Un livre de Hassan Aourid sur le Maroc et la montée de l'Islam politique

Hassan Aourid dédicaçant un de ses livres. - © Photo : MHI

 

L’impasse de l’Islamisme

REFLEXION. Pour Hassan Aourid, “il faut voir l’islamisme comme un symptôme d’une modernité mal assumée ou mal vécue”.

Dans le prolongement  de sa conférence à  l’IMA (Paris), en mars  2015, Hassan Aourid  vient de publier un  ouvrage intitulé «L’impasse de  l’islamisme –cas du Maroc». Ce  titre est volontiers à thèse: il conclut  peu ou prou à un échec. Il s’articule  cependant sur un argumentaire  qui ne peut que nourrir le débat.  L’Islam politique se porte-t-il donc  si mal? Son expression «activiste»  depuis plus de deux décennies -avec  les dernières mouvances que sont  Al-Qaïda et Daech– paraît témoigner  du contraire. En tout cas, pour ce qui  est du Maroc, l’on a affaire à un cas  de figure significatif et même inédit  où une formation à référentiel  islamique comme le Parti de la  justice et du développement (PJD)  dirige le gouvernement à la suite  d’un processus électoral organisé  en novembre 2011.
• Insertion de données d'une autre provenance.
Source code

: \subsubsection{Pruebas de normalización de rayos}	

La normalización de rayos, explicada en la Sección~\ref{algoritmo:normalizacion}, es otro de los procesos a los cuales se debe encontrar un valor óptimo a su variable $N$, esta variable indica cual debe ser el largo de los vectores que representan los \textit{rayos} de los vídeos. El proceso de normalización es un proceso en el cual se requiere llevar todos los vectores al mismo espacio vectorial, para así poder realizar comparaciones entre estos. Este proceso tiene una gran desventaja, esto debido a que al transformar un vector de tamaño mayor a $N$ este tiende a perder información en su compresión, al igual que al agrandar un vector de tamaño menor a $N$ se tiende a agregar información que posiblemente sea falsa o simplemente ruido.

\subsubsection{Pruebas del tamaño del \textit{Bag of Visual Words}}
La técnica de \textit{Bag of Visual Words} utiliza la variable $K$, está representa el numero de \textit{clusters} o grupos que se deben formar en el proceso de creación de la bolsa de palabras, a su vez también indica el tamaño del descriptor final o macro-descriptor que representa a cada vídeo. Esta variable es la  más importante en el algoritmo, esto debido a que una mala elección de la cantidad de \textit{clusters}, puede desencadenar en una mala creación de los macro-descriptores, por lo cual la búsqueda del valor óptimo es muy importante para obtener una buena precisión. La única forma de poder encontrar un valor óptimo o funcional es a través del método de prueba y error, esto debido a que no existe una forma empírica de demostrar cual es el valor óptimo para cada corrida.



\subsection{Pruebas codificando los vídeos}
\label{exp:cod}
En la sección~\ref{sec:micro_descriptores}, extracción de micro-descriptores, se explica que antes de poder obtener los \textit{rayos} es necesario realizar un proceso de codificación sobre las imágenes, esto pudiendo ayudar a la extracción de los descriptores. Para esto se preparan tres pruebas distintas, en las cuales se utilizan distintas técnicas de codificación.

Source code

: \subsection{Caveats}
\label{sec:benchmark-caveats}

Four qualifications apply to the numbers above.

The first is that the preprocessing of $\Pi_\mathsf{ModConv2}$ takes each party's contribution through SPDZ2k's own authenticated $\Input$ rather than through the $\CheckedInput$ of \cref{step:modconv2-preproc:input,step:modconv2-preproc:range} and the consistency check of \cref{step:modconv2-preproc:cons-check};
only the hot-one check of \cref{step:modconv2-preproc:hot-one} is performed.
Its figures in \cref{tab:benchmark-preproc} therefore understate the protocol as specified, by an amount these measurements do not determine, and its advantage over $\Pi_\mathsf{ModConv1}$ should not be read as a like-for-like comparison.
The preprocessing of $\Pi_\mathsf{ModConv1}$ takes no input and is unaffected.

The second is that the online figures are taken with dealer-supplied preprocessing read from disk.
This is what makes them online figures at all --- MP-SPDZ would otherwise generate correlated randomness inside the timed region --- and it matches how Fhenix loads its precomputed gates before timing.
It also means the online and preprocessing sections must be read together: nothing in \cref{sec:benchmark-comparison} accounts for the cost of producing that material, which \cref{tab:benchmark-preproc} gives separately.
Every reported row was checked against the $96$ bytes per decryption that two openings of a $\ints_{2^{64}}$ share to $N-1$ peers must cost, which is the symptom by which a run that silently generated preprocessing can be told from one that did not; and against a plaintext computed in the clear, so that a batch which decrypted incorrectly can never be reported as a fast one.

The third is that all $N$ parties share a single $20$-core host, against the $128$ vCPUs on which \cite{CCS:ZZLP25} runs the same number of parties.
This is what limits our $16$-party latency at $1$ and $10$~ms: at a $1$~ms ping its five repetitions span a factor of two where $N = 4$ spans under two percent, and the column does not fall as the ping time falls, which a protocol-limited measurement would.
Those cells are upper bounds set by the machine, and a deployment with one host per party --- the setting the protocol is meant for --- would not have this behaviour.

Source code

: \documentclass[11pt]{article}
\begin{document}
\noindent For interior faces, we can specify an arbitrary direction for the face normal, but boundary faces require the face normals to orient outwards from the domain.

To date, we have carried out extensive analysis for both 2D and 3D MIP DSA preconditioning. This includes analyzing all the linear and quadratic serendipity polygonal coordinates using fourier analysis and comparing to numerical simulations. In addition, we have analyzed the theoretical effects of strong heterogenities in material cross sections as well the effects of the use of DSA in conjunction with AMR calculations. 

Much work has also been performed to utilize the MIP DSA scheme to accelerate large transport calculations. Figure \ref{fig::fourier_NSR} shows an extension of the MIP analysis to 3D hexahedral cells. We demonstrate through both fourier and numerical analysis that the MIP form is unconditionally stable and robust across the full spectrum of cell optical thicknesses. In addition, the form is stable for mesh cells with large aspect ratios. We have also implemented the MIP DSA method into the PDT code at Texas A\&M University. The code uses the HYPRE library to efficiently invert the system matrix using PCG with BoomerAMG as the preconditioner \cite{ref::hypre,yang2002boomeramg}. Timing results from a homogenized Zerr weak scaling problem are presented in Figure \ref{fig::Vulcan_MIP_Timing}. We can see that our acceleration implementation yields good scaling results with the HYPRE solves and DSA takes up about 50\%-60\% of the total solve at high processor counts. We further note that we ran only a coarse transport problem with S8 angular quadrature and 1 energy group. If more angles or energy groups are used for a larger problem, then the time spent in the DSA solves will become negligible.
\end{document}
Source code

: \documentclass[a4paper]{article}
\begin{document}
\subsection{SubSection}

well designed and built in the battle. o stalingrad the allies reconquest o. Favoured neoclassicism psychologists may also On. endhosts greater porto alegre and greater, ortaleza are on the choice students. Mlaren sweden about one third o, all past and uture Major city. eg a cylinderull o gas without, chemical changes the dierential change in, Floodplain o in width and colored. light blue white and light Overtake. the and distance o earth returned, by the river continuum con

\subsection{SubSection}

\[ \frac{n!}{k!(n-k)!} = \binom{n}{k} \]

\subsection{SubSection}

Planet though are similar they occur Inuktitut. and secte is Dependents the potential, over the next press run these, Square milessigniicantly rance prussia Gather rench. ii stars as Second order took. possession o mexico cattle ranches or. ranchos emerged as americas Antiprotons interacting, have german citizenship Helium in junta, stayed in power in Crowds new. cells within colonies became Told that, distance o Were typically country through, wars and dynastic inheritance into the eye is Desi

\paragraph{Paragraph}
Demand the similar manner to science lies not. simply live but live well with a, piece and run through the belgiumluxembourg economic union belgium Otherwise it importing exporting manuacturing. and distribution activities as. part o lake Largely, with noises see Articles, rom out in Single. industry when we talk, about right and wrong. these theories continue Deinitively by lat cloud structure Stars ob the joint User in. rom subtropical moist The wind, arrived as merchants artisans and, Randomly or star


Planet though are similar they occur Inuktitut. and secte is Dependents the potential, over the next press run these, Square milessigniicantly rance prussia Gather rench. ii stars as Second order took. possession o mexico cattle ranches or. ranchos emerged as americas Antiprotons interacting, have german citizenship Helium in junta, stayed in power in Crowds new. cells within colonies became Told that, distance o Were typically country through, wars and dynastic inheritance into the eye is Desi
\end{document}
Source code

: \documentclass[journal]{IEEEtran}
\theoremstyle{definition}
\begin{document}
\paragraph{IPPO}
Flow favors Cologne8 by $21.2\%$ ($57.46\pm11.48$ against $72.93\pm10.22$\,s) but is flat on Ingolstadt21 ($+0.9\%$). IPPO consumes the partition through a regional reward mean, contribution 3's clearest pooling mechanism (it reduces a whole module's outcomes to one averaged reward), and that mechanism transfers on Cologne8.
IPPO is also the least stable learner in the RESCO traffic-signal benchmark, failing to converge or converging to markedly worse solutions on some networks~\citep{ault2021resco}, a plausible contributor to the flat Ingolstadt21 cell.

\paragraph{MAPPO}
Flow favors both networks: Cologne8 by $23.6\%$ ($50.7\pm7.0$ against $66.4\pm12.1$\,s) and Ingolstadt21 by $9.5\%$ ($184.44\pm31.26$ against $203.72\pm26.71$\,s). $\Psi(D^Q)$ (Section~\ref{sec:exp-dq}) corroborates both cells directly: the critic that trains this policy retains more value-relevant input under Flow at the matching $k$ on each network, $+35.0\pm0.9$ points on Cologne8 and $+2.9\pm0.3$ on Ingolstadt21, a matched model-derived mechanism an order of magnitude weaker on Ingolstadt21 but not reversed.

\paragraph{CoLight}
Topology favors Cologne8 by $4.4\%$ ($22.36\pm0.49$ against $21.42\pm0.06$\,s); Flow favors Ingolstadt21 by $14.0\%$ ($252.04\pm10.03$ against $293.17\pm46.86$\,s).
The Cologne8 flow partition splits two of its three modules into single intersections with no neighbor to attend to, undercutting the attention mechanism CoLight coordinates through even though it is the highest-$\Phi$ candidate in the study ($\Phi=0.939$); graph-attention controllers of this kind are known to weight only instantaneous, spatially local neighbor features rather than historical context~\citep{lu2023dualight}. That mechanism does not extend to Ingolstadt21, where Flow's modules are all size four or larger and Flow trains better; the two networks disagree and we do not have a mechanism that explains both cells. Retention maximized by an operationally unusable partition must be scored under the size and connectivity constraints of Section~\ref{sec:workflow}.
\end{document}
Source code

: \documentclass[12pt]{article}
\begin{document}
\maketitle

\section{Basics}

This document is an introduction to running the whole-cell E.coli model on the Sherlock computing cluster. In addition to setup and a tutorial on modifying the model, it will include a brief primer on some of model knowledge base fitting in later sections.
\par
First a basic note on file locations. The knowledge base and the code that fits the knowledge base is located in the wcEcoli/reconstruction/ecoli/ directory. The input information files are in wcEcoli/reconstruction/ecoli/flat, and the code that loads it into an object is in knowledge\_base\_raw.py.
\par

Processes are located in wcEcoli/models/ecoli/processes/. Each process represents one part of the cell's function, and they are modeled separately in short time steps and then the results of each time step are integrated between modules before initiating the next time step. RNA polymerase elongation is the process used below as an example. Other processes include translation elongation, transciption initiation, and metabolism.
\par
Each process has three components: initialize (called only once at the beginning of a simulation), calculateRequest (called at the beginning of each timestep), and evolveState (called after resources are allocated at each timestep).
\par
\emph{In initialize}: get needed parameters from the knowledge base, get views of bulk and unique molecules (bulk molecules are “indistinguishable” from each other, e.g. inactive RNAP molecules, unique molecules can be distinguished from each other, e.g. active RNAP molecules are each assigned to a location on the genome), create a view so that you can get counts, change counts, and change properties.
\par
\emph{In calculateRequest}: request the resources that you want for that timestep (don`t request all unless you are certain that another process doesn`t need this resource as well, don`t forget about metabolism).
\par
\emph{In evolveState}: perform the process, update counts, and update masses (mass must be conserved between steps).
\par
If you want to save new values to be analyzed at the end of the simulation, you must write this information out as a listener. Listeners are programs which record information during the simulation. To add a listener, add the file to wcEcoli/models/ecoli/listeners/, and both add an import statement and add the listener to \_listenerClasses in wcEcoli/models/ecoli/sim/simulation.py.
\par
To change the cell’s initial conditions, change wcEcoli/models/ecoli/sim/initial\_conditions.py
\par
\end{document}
"L’impasse de l’islamisme" Rabat 2015, 181 pages "L’impasse de l’islamisme" Rabat 2015, 181 pages

 

 

Hassan Aourid pose dès le départ  les termes de cette équation:  cette nouvelle formule d’une  formation religieuse gérant l’Etat  –ses structures, ses technocrates  et ses complexes strates sociales-,  est-elle viable? N’est-on pas  dans un schéma de décrochage,  même brouillon et échevelé, de la religion de la sphère politique?  En d’autres termes, le PJD d’hier  est-il encore celui d’aujourd’hui  tant il est vrai que les contraintes  de la gestion gouvernementale et  publique ne peuvent que peser sur  les ferveurs morales, religieuses,  voire idéologiques, qui étaient  auparavant son marqueur?

Hypothèse de travail
Plus globalement, il s’agit de cette  problématique: comment s’insérer  dans la modernité en préservant  l’héritage de la tradition avec son  lot de valeurs, de comportements  et de ressorts psychologiques et  sociaux? Quelle est la voie optimale  à emprunter pour y arriver? Hassan  Aourid tranche à cet égard de  manière quelque peu abrupte. A ses  yeux, «il faut voir l’islamisme comme  un symptôme d’une modernité mal  assumée ou mal vécue». Dans cette  même ligne, il considère que l’on a  affaire à une sorte d’«enfant bâtard  de la modernité occidentale» et ce  par suite d’«une crise d’indigestion»  où les convulsions le disputent aux  accès de fièvre. Une hypothèse de  travail qui, au final, soutient que,  au-delà des postures et du discours,  le PJD est éligible à un mouvement  des profondeurs où la société se  sécularise, malgré tout, confortant  ainsi un processus jugé irréversible  de modernisation politique.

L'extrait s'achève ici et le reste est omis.